Which tool can accurately obtain kernel performance, ncu or nsys?

I am trying to obtain accurate performance data for a GPU Matmul operator. The test sample is adapted from CUDALibrarySamples/cuBLASLt/LtNvfp4Matmul at main · NVIDIA/CUDALibrarySamples · GitHub , and I have used two methods for testing (B200 cuda12.8):

  1. Using ncu --clock-control none --set full ../LtNvfp4Matmul/build/sample_cublasLt_LtNvfp4Matmul 16 8192 5120 0 1 0, the duration obtained is 11.15 µs.
  2. Using nsys profile --trace=cuda,nvtx --stats=true ../LtNvfp4Matmul/build/sample_cublasLt_LtNvfp4Matmul 8192 8192 5120 0 1 0, the kernel execution time obtained is 7.0 µs.

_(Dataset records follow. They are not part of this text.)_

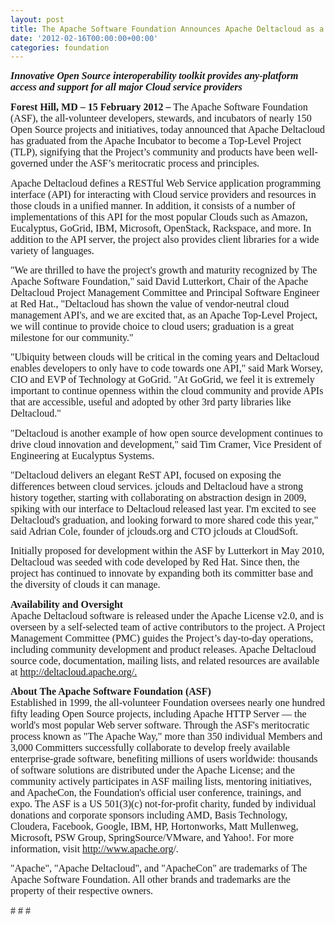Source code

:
 ```yaml
---
layout: post
title: The Apache Software Foundation Announces Apache Deltacloud as a Top-Level Project
date: '2012-02-16T00:00:00+00:00'
categories: foundation
---
```

<b><i><span style="font-family: 'sans-serif';"><font size="3">Innovative Open Source interoperability toolkit provides any-platform access and support for all major Cloud service providers</font></span></i></b> 
  <div style="margin: 0in 0in 10pt;" class="yiv1807539067MsoNormal"><font size="3"><b><span style="font-family: 'sans-serif';">Forest Hill, MD – 15 February 2012 –</span></b><span style="font-family: 'sans-serif';"> The Apache Software Foundation (ASF),<span> </span>the
 all-volunteer developers, stewards, and incubators of nearly 150 Open 
Source projects and initiatives, today announced that Apache Deltacloud 
has graduated from the Apache Incubator to become a Top-Level Project 
(TLP), signifying that the Project’s community and products have been 
well-governed under the ASF’s meritocratic process and principles.</span></font></div> 
  <div style="margin: 0in 0in 10pt;" class="yiv1807539067MsoNormal"><span style="font-family: 'sans-serif';"><font size="3">Apache
 Deltacloud defines a RESTful Web Service application programming 
interface (API) for interacting with Cloud service providers and 
resources in those clouds in a unified manner. In addition, it consists 
of a number of implementations of this API for the most popular Clouds 
such as Amazon, Eucalyptus, GoGrid, IBM, Microsoft, OpenStack, 
Rackspace, and more. In addition to the API server, the project also 
provides client libraries for a wide variety of languages.</font></span></div> 
  <div style="margin: 0in 0in 10pt;" class="yiv1807539067MsoNormal"><span style="font-family: 'sans-serif';"><font size="3">&quot;We
 are thrilled to have the project's growth and maturity recognized by 
The Apache Software Foundation,&quot; said David Lutterkort, Chair of the 
Apache Deltacloud Project Management Committee and Principal Software 
Engineer at Red Hat., &quot;Deltacloud has shown the value of vendor-neutral 
cloud management API's, and we are excited that, as an Apache Top-Level 
Project, we will continue to provide choice to cloud users; graduation 
is a great milestone for our community.&quot;</font></span></div> 
  <div style="margin: 0in 0in 10pt;" class="yiv1807539067MsoNormal"><span style="font-family: 'sans-serif';"><font size="3">&quot;Ubiquity
 between clouds will be critical in the coming years and Deltacloud 
enables developers to only have to code towards one API,&quot; said Mark 
Worsey, CIO and EVP of Technology at GoGrid. &quot;At GoGrid, we feel it is 
extremely important to continue openness within the cloud community and 
provide APIs that are accessible, useful and adopted by other 3rd party 
libraries like Deltacloud.&quot;</font></span></div> 
  <div style="margin: 0in 0in 10pt;" class="yiv1807539067MsoNormal"><span style="font-family: 'sans-serif';"><font size="3">&quot;Deltacloud
 is another example of how open source development continues to drive 
cloud innovation and development,&quot; said Tim Cramer, Vice President of 
Engineering at Eucalyptus Systems.</font></span></div> 
  <div style="margin: 0in 0in 10pt;" class="yiv1807539067MsoNormal"><span style="font-family: 'sans-serif';"><font size="3">&quot;</font></span><span style="font-family: 'sans-serif';"><font size="3">Deltacloud
 delivers an elegant ReST API, focused on exposing the differences 
between cloud services. jclouds and Deltacloud have a strong history 
together, starting with collaborating on abstraction design in 2009, 
spiking with our interface to Deltacloud released last year. I'm excited
 to see Deltacloud's graduation, and looking forward to more shared code
 this year,</font></span><span style="font-family: 'sans-serif';"><font size="3">&quot;</font></span><span style="font-family: 'sans-serif';"><font size="3"> said Adrian Cole, founder of jclouds.org and CTO jclouds at
 CloudSoft.</font></span></div> 
  <div style="margin: 0in 0in 10pt;" class="yiv1807539067MsoNormal"><span style="font-family: 'sans-serif';"><font size="3">Initially
 proposed for development within the ASF by Lutterkort in May 2010, 
Deltacloud was seeded with code developed by Red Hat. Since then, the 
project has continued to innovate by expanding both its committer base 
and the diversity of clouds it can manage.</font></span></div> 
  <div style="margin: 0in 0in 10pt;" class="yiv1807539067MsoNormal"><font size="3"><b><span style="font-family: 'sans-serif';">Availability and Oversight<br /></span></b><span style="font-family: 'sans-serif';">Apache
 Deltacloud software is released under the Apache License v2.0, and is 
overseen by a self-selected team of active contributors to the project. A
 Project Management Committee (PMC) guides the Project’s day-to-day 
operations, including community development and product releases. Apache
 Deltacloud source code, documentation, mailing lists, and related 
resources are available at <a href="http://deltacloud.apache.org/">http://deltacloud.apache.org/.</a></span></font></div> 
  <div style="margin: 0in 0in 10pt;" class="yiv1807539067MsoNormal"><font size="3"><b><span style="font-family: 'sans-serif';">About The Apache Software Foundation (ASF)<var id="yiv1807539067yui-ie-cursor"></var><br /></span></b><span style="font-family: 'sans-serif';">Established
 in 1999, the all-volunteer Foundation oversees nearly one hundred fifty
 leading Open Source projects, including Apache HTTP Server — the 
world's most popular Web server software. Through the ASF's meritocratic
 process known as &quot;The Apache Way,&quot; more than 350 individual Members and
 3,000 Committers successfully collaborate to develop freely available 
enterprise-grade software, benefiting millions of users worldwide: 
thousands of software solutions are distributed under the Apache 
License; and the community actively participates in ASF mailing lists, 
mentoring initiatives, and ApacheCon, the Foundation's official user 
conference, trainings, and expo.
 The ASF is a US 501(3)(c) not-for-profit charity, funded by individual 
donations and corporate sponsors including AMD, Basis Technology, 
Cloudera, Facebook, Google, IBM, HP, Hortonworks, Matt Mullenweg, 
Microsoft, PSW Group, SpringSource/VMware, and Yahoo!. For more 
information, visit <a href="http://www.apache.org">http://www.apache.org</a>/.</span></font></div> 
  <div style="margin: 0in 0in 10pt;" class="yiv1807539067MsoNormal"><span style="font-family: 'sans-serif';"><font size="3">&quot;Apache&quot;,
 &quot;Apache Deltacloud&quot;, and &quot;ApacheCon&quot; are trademarks of The Apache 
Software Foundation. All other brands and trademarks are the property of
 their respective owners.</font></span></div> 
  <div style="margin: 0in 0in 10pt;" class="yiv1807539067MsoNormal"><span style="font-family: 'sans-serif';"><font size="3"># <span> </span># <span> </span>#</font></span></div>
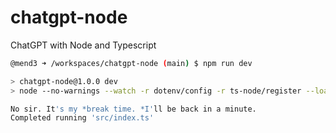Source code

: # chatgpt-node
ChatGPT with Node and Typescript

```bash
@mend3 ➜ /workspaces/chatgpt-node (main) $ npm run dev

> chatgpt-node@1.0.0 dev
> node --no-warnings --watch -r dotenv/config -r ts-node/register --loader=ts-node/esm src/index.ts

No sir. It's my *break time. *I'll be back in a minute.
Completed running 'src/index.ts'
```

There is a significant discrepancy between the times measured by the two tools. Which one should I trust?
Is the kernel execution time measured with nsys accurate? Are warm-up operations or other steps necessary?
If I need to obtain real and accurate kernel performance data in a production environment, which tool should I use for testing, and how should I conduct the test?

This is a memory-bound case. If the kernel time is 7.0 µs, then the equivalent bandwidth is 3–4 TB/s, which is only half of the B200’s HBM bandwidth. Could it be that this 7.0 µs is also inaccurate, and the actual kernel execution time should be shorter?

There are two likely reasons why the time differs:

  1. In the case of NCU the default command line option is to --cache-control=all which is going to clear all of the caches. If a previous workload (copy or kernel) had primed the caches then the data will be lost and will need to be fetched from device memory or system memory. Consider running with application replay --replay-mode=application (or app-range) and --cache-control=none
  2. NCU and NSYS capture the start timestamp and end timestamp differently which can result in 0.5 - 2 µs difference.

NCU Timestamps

  • Start Timestamp is captured by inserting a command into the command buffer to write out a timestamp prior to the grid launch command but after any additional work such as copying parameters into device memory is done. The duration will include part of the compute pipe from the hardware schedule to the compute work distributor. This can add 0.5 - 2.0 µs.
  • Stop Timestamp is after the grid completes its MEMBAR guaranteeing all memory writes have been ACK’d either at system memory or GPU L2.

NSYS Timestamps

  • The Start Timestamp is captured using different techniques:
    • If Hardware Event Trace is available on the GPU (Blackwell+) and OS (not supported on some mobile and vGPU environments at this time), then this is used. The Start Timestamp when the Compute Work Distributor launches the first CTA. This can still be 100s of cycles before the first instruction is issued.
    • Else, CUPTI will add additional instructions before the user kernel that are executed by every warp. Warp 0 will write out a timestamp to memory. This adds per warp overhead and is not used by NCU due to the impact on the performance counters.
  • The End Timestamp is captured using different technicques:
    • If Hardware Event Trace is available, then this is after the grid complete the MEMBAR.
    • Else, CUPTI will have hardware generate a timestamp after the MEMBAR completes.
    • These two should be very close.